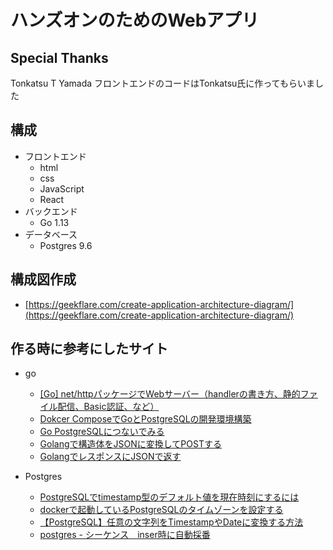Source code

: # ハンズオンのためのWebアプリ

## Special Thanks

Tonkatsu T Yamada
フロントエンドのコードはTonkatsu氏に作ってもらいました

## 構成

- フロントエンド
    - html
    - css
    - JavaScript
    - React
- バックエンド
    - Go 1.13
- データベース
    - Postgres 9.6

## 構成図作成
- [https://geekflare.com/create-application-architecture-diagram/](https://geekflare.com/create-application-architecture-diagram/)

## 作る時に参考にしたサイト

- go
    - [[Go] net/httpパッケージでWebサーバー（handlerの書き方、静的ファイル配信、Basic認証、など）](https://www.yoheim.net/blog.php?q=20170403)
    - [Dokcer ComposeでGoとPostgreSQLの開発環境構築](https://qiita.com/muroya2355/items/d48c384a4a82c7ed34ae)
    - [Go PostgreSQLにつないでみる](https://qiita.com/hiro9/items/e6e41ec822a7077c3568)
    - [Golangで構造体をJSONに変換してPOSTする](https://qiita.com/howmuch515/items/65094d18292ff1c4408c)
    - [GolangでレスポンスにJSONで返す](https://konboi.hatenablog.com/entry/2014/09/23/172756)

- Postgres
    - [PostgreSQLでtimestamp型のデフォルト値を現在時刻にするには](http://tomute.hateblo.jp/entry/20131218/1387370615)
    - [dockerで起動しているPostgreSQLのタイムゾーンを設定する](https://qiita.com/reoring/items/9e87176d73675e5fdafa)
    - [【PostgreSQL】任意の文字列をTimestampやDateに変換する方法](https://qiita.com/akidroid/items/a1df9ebb6e8e9ca1b51b)
    - [postgres - シーケンス　inser時に自動採番](http://developpp.blog.jp/archives/8224244.html)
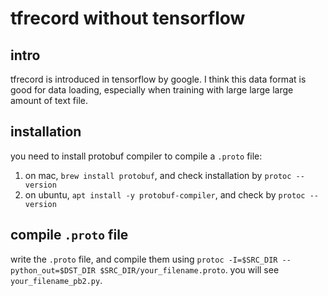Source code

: # tfrecord without tensorflow

## intro

tfrecord is introduced in tensorflow by google. I think this data format is good for data loading, especially when training with large large large amount of text file. 

## installation

you need to install protobuf compiler to compile a `.proto` file:

1) on mac, `brew install protobuf`, and check installation by `protoc --version`
2) on ubuntu, `apt install -y protobuf-compiler`, and check by `protoc --version`

## compile `.proto` file

write the `.proto` file, and compile them using `protoc -I=$SRC_DIR --python_out=$DST_DIR $SRC_DIR/your_filename.proto`.
you will see `your_filename_pb2.py`.

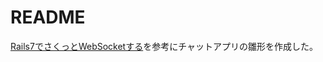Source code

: # README

[Rails7でさくっとWebSocketする](https://zenn.dev/seita1996/articles/rails7-actioncable#controller%E3%81%A8view%E3%82%92%E6%A7%8B%E7%AF%89%E3%81%99%E3%82%8B)を参考にチャットアプリの雛形を作成した。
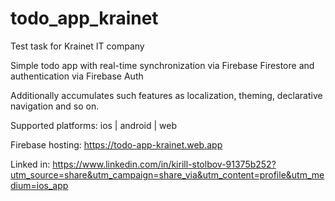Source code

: # todo_app_krainet

Test task for Krainet IT company

Simple todo app with real-time synchronization via Firebase Firestore and authentication via Firebase Auth

Additionally accumulates such features as localization, theming, declarative navigation and so on.

Supported platforms: ios | android | web

Firebase hosting: https://todo-app-krainet.web.app

Linked in: https://www.linkedin.com/in/kirill-stolbov-91375b252?utm_source=share&utm_campaign=share_via&utm_content=profile&utm_medium=ios_app
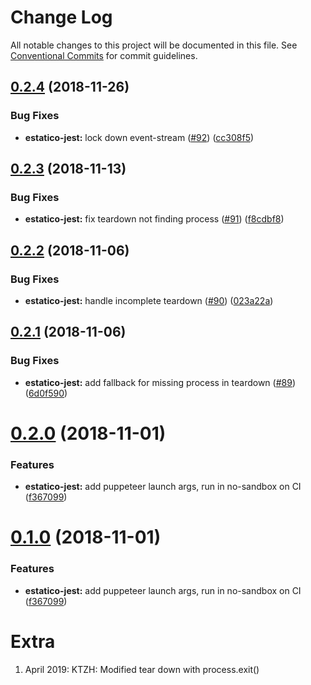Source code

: # Change Log

All notable changes to this project will be documented in this file.
See [Conventional Commits](https://conventionalcommits.org) for commit guidelines.

## [0.2.4](https://github.com/unic/estatico-nou/tree/master/packages/estatico-jest/compare/@unic/estatico-jest@0.2.3...@unic/estatico-jest@0.2.4) (2018-11-26)


### Bug Fixes

* **estatico-jest:** lock down event-stream ([#92](https://github.com/unic/estatico-nou/tree/master/packages/estatico-jest/issues/92)) ([cc308f5](https://github.com/unic/estatico-nou/tree/master/packages/estatico-jest/commit/cc308f5))





## [0.2.3](https://github.com/unic/estatico-nou/tree/master/packages/estatico-jest/compare/@unic/estatico-jest@0.2.2...@unic/estatico-jest@0.2.3) (2018-11-13)


### Bug Fixes

* **estatico-jest:** fix teardown not finding process ([#91](https://github.com/unic/estatico-nou/tree/master/packages/estatico-jest/issues/91)) ([f8cdbf8](https://github.com/unic/estatico-nou/tree/master/packages/estatico-jest/commit/f8cdbf8))





## [0.2.2](https://github.com/unic/estatico-nou/tree/master/packages/estatico-jest/compare/@unic/estatico-jest@0.2.1...@unic/estatico-jest@0.2.2) (2018-11-06)


### Bug Fixes

* **estatico-jest:** handle incomplete teardown ([#90](https://github.com/unic/estatico-nou/tree/master/packages/estatico-jest/issues/90)) ([023a22a](https://github.com/unic/estatico-nou/tree/master/packages/estatico-jest/commit/023a22a))





## [0.2.1](https://github.com/unic/estatico-nou/tree/master/packages/estatico-jest/compare/@unic/estatico-jest@0.2.0...@unic/estatico-jest@0.2.1) (2018-11-06)


### Bug Fixes

* **estatico-jest:** add fallback for missing process in teardown ([#89](https://github.com/unic/estatico-nou/tree/master/packages/estatico-jest/issues/89)) ([6d0f590](https://github.com/unic/estatico-nou/tree/master/packages/estatico-jest/commit/6d0f590))





# [0.2.0](https://github.com/unic/estatico-nou/tree/master/packages/estatico-jest/compare/@unic/estatico-jest@0.0.2...@unic/estatico-jest@0.2.0) (2018-11-01)


### Features

* **estatico-jest:** add puppeteer launch args, run in no-sandbox on CI ([f367099](https://github.com/unic/estatico-nou/tree/master/packages/estatico-jest/commit/f367099))





# [0.1.0](https://github.com/unic/estatico-nou/tree/master/packages/estatico-jest/compare/@unic/estatico-jest@0.0.2...@unic/estatico-jest@0.1.0) (2018-11-01)


### Features

* **estatico-jest:** add puppeteer launch args, run in no-sandbox on CI ([f367099](https://github.com/unic/estatico-nou/tree/master/packages/estatico-jest/commit/f367099))


# Extra
1. April 2019: KTZH: Modified tear down with process.exit()
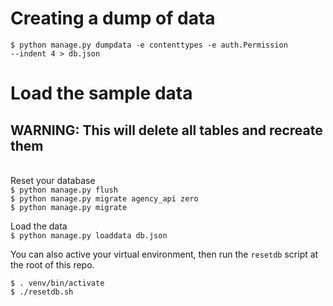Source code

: # Creating a dump of data
<code>$ python manage.py dumpdata -e contenttypes -e auth.Permission --indent 4 > db.json</code>

# Load the sample data
## WARNING: This will delete all tables and recreate them
\
Reset your database \
<code>\$ python manage.py flush</code> \
<code>\$ python manage.py migrate agency_api zero</code> \
<code>\$ python manage.py migrate</code>

Load the data \
<code>\$ python manage.py loaddata db.json</code>

You can also active your virtual environment, then run the <code>resetdb</code> script at the root of this repo.

<code>\$ . venv/bin/activate</code> \
<code>\$ ./resetdb.sh</code>

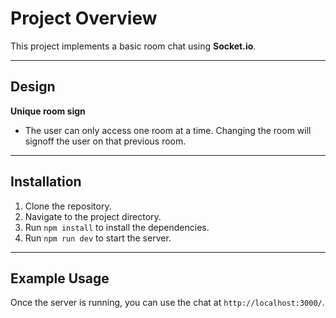 # Project Overview

This project implements a basic room chat using **Socket.io**.

---

## Design

**Unique room sign**

- The user can only access one room at a time. Changing the room will signoff the user on that previous room.

---

## Installation

1. Clone the repository.
2. Navigate to the project directory.
3. Run `npm install` to install the dependencies.
4. Run `npm run dev` to start the server.

---

## Example Usage

Once the server is running, you can use the chat at `http://localhost:3000/`.
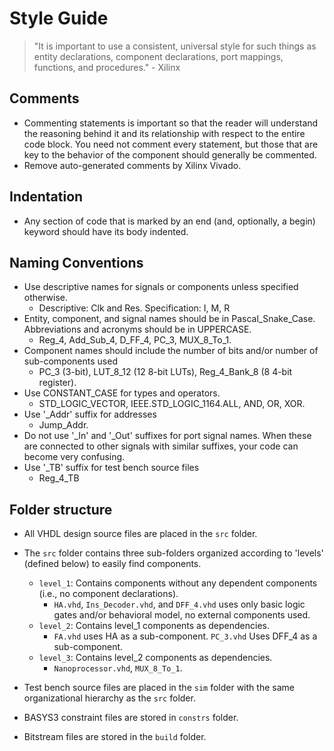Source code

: # Style Guide

> "It is important to use a consistent, universal style for such things as entity declarations, component declarations, port mappings, functions, and procedures." - Xilinx

## Comments

- Commenting statements is important so that the reader will understand the reasoning behind it and its relationship with respect to the entire code block. You need not comment every statement, but those that are key to the behavior of the component should generally be commented.
- Remove auto-generated comments by Xilinx Vivado.

## Indentation

- Any section of code that is marked by an end (and, optionally, a begin) keyword should have its body indented.

## Naming Conventions

- Use descriptive names for signals or components unless specified otherwise.
  - Descriptive: Clk and Res. Specification: I, M, R
- Entity, component, and signal names should be in Pascal_Snake_Case. Abbreviations and acronyms should be in UPPERCASE.
  - Reg_4, Add_Sub_4, D_FF_4, PC_3, MUX_8_To_1.
- Component names should include the number of bits and/or number of sub-components used
  - PC_3 (3-bit), LUT_8_12 (12 8-bit LUTs), Reg_4_Bank_8 (8 4-bit register).
- Use CONSTANT_CASE for types and operators.
  - STD_LOGIC_VECTOR, IEEE.STD_LOGIC_1164.ALL, AND, OR, XOR.
- Use '\_Addr' suffix for addresses
  - Jump_Addr.
- Do not use '\_In' and '\_Out' suffixes for port signal names. When these are connected to other signals with similar suffixes, your code can become very confusing.
- Use '\_TB' suffix for test bench source files
  - Reg_4_TB

## Folder structure

- All VHDL design source files are placed in the `src` folder.
- The `src` folder contains three sub-folders organized according to 'levels' (defined below) to easily find components.

  - `level_1`: Contains components without any dependent components (i.e., no component declarations).
    - `HA.vhd`, `Ins_Decoder.vhd`, and `DFF_4.vhd` uses only basic logic gates and/or behavioral model, no external components used.
  - `level_2`: Contains level_1 components as dependencies.
    - `FA.vhd` uses HA as a sub-component. `PC_3.vhd` Uses DFF_4 as a sub-component.
  - `level_3`: Contains level_2 components as dependencies.
    - `Nanoprocessor.vhd`, `MUX_8_To_1`.

- Test bench source files are placed in the `sim` folder with the same organizational hierarchy as the `src` folder.
- BASYS3 constraint files are stored in `constrs` folder.
- Bitstream files are stored in the `build` folder.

************

* [About this task]
Output nothing but the line containing "DFF_4 as a sub-component." and each line after it in the entries above, exactly as written.

* [Answer section]
    - `FA.vhd` uses HA as a sub-component. `PC_3.vhd` Uses DFF_4 as a sub-component.
  - `level_3`: Contains level_2 components as dependencies.
    - `Nanoprocessor.vhd`, `MUX_8_To_1`.

- Test bench source files are placed in the `sim` folder with the same organizational hierarchy as the `src` folder.
- BASYS3 constraint files are stored in `constrs` folder.
- Bitstream files are stored in the `build` folder.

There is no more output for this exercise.